Il y apparaît clairement, d’une part, que
le souci de Monsieur Lévy est, en évoquant les récentes
attaques qui ont visé les Chrétiens au Moyen-Orient, de
discréditer l’Islam et, d’autre part, que ses
« informations » concernant l’Iran sont en tous points
erronées, puisque les communautés chrétiennes, dans ce pays,
jouissent en réalité d’une complète liberté de culte, comme
nous avons pu le constater lors de notre présence en Iran,
en juillet dernier.
Ceux qui colportent des « informations »
contraires ou bien ne connaissent pas la réalité du terrain
et ne savent pas de quoi ils parlent, ou bien,
volontairement, désinforment l’opinion en propageant des
mensonges de manière éhontée. Dans les deux cas, ils
participent à la diabolisation de l’Iran, leitmotiv du
moment, par une manipulation qui confine à la propagande,
dans le contexte international que l’on sait.
« Méfions-nous des faux prophètes, qui se
déguisent en rebelles plein de compassion, pour nous
convaincre d’accepter le monde tel qu’il est. »
Depuis plusieurs années et plus encore de
ces derniers mois, les attaques contre les communautés
chrétiennes se sont multipliées dans plusieurs pays du monde
arabo-musulmans, et d’aucuns n’hésitent plus à parler de
véritables persécutions organisées.
Certes, divers attentats ont frappé les
Chrétiens du Maghreb. Toutefois, il s’est là toujours agi
d’actes isolés et perpétrés par des groupuscules intégristes
radicaux, sans que les gouvernements des Etats concernés
n’eussent eux-mêmes été impliqués ; au contraire, ces
derniers ont mis en œuvre les moyens nécessaires pour lutter
contre le terrorisme islamiste, qui menaçait également leur
souveraineté et l’Etat de droit.
Mais il en va tout autrement aux Proche
et Moyen-Orient, et en particulier en Egypte, en Arabie
saoudite et en Irak, pourtant tous trois alliés objectifs de
l’Occident et dont les gouvernements servent plus qu’à leur
tour ses intérêts.
En Egypte, le gouvernement d’Hosni
Moubarak, pour se maintenir au pouvoir, depuis 1981, a fait
de nombreuses concessions aux milieux intégristes, surtout
depuis une dizaine d’années : la société s’est transformée ;
l’alcool, par exemple, n’est plus en vente libre et le port
du foulard se généralise ; et, dans ce contexte, les
communautés chrétiennes, coptes notamment, sont devenues les
cibles de nombreuses exactions, sans recevoir de l’Etat la
protection qu’elles sont en droit d’en attendre.

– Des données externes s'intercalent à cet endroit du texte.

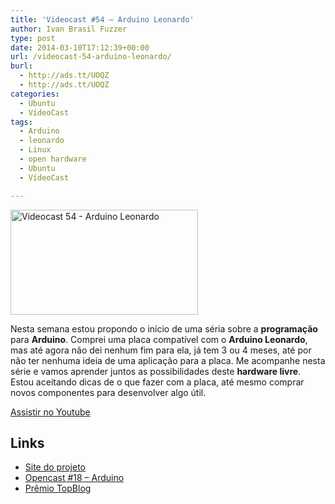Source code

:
 ```yaml
---
title: 'Videocast #54 – Arduino Leonardo'
author: Ivan Brasil Fuzzer
type: post
date: 2014-03-10T17:12:39+00:00
url: /videocast-54-arduino-leonardo/
burl:
  - http://ads.tt/UOQZ
  - http://ads.tt/UOQZ
categories:
  - Ubuntu
  - VídeoCast
tags:
  - Arduino
  - leonardo
  - Linux
  - open hardware
  - Ubuntu
  - VídeoCast

---
```

<a title="Videocast 54 - Arduino Leonardo" href="http://www.ubuntero.com.br/wp-content/uploads/2014/03/videocast-54-arduino-leonardo.png" rel="lightbox"><img class="aligncenter size-medium wp-image-6548" alt="Videocast 54 - Arduino Leonardo" src="http://www.ubuntero.com.br/wp-content/uploads/2014/03/videocast-54-arduino-leonardo-300x168.png" width="300" height="168" /></a>

Nesta semana estou propondo o início de uma séria sobre a **programação** para **Arduino**. Comprei uma placa compatível com o **Arduino Leonardo**, mas até agora não dei nenhum fim para ela, já tem 3 ou 4 meses, até por não ter nenhuma ideia de uma aplicação para a placa. Me acompanhe nesta série e vamos aprender juntos as possibilidades deste **hardware livre**. Estou aceitando dicas de o que fazer com a placa, até mesmo comprar novos componentes para desenvolver algo útil.

<div class="video">
</div>

<p class="button">
  <a href="http://www.youtube.com/embed/7zRJChYtNjA" target="_blank" rel="nofollow">Assistir no Youtube</a>
</p>

## Links

  * <a href="http://borderlesselectronics.org/" target="_blank" rel="nofollow">Site do projeto</a>
  * [Opencast #18 &#8211; Arduino][1]
  * <a href="http://ads.tt/TNAZ" target="_blank" rel="nofollow">Prêmio TopBlog</a>

 [1]: http://www.ubuntero.com.br/2012/09/opencast-18-arduino/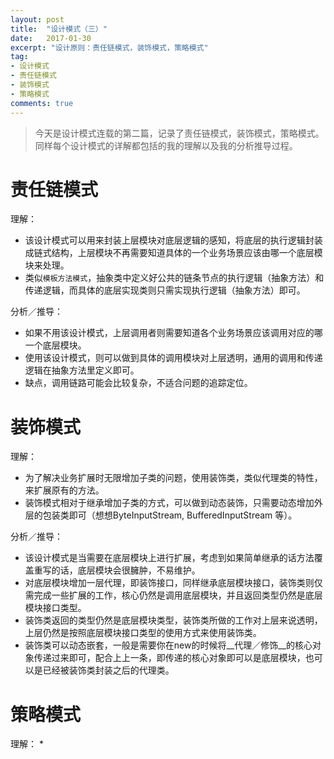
 ```yaml
---
layout: post
title:  "设计模式（三）"
date:   2017-01-30
excerpt: "设计原则：责任链模式，装饰模式，策略模式"
tag:
- 设计模式
- 责任链模式
- 装饰模式
- 策略模式
comments: true
---
```

> 今天是设计模式连载的第二篇，记录了责任链模式，装饰模式，策略模式。同样每个设计模式的详解都包括的我的理解以及我的分析推导过程。

# 责任链模式
理解：

* 该设计模式可以用来封装上层模块对底层逻辑的感知，将底层的执行逻辑封装成链式结构，上层模块不再需要知道具体的一个业务场景应该由哪一个底层模块来处理。
* 类似```模板方法模式```，抽象类中定义好公共的链条节点的执行逻辑（抽象方法）和传递逻辑，而具体的底层实现类则只需实现执行逻辑（抽象方法）即可。

分析／推导：

* 如果不用该设计模式，上层调用者则需要知道各个业务场景应该调用对应的哪一个底层模块。
* 使用该设计模式，则可以做到具体的调用模块对上层透明，通用的调用和传递逻辑在抽象方法里定义即可。
* 缺点，调用链路可能会比较复杂，不适合问题的追踪定位。


# 装饰模式
理解：
* 为了解决业务扩展时无限增加子类的问题，使用装饰类，类似代理类的特性，来扩展原有的方法。
* 装饰模式相对于继承增加子类的方式，可以做到动态装饰，只需要动态增加外层的包装类即可（想想ByteInputStream, BufferedInputStream 等）。

分析／推导：

* 该设计模式是当需要在底层模块上进行扩展，考虑到如果简单继承的话方法覆盖重写的话，底层模块会很臃肿，不易维护。
* 对底层模块增加一层代理，即装饰接口，同样继承底层模块接口，装饰类则仅需完成一些扩展的工作，核心仍然是调用底层模块，并且返回类型仍然是底层模块接口类型。
* 装饰类返回的类型仍然是底层模块类型，装饰类所做的工作对上层来说透明，上层仍然是按照底层模块接口类型的使用方式来使用装饰类。
* 装饰类可以动态嵌套，一般是需要你在new的时候将__代理／修饰__的核心对象传递过来即可，配合上上一条，即传递的核心对象即可以是底层模块，也可以是已经被装饰类封装之后的代理类。

# 策略模式
理解：
*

Plus radicalement, en Arabie saoudite,
Etat islamique intransigeant, aucune pratique religieuse
n’est autorisée, sinon l’Islam. Le culte chrétien est donc
formellement prohibé (on n’y trouve aucune église),
l’importation dans le pays de tout écrit chrétien ou
instrument cultuel et la possession de vin sont sévèrement
punis et interdiction est faite aux Chrétiens de s’approcher
des lieux saints de La Mecque et de Médine.
En Irak, enfin, depuis la chute du
gouvernement de Saddam Hussein, baathiste laïc qui
maintenait le statu quo entre les différentes confessions et
garantissait la liberté des cultes, des attaques de grande
ampleur ont causé la mort de nombreux Chrétiens, sans,
toutefois, que les responsables de ces actes aient pu être
précisément identifiés, ni leurs objectifs clairement
définis. Tout récemment encore, une cinquantaine de
Chrétiens syriaques catholiques étaient massacrés dans leur
cathédrale, à Bagdad.
En revanche, parmi ces Etats musulmans,
l’Iran fait figure d’exception.
Bien que République islamique, l’Iran
n’a en effet aucune politique d’hostilité à l’égard des
Chrétiens et abrite d’ailleurs de vastes communautés
chrétiennes : un peu plus de deux cent cinquante mille
Chrétiens, majoritairement catholiques arméniens, y
vivent en sécurité et pratiquent ouvertement leur
religion, à condition de ne pas faire de prosélytisme.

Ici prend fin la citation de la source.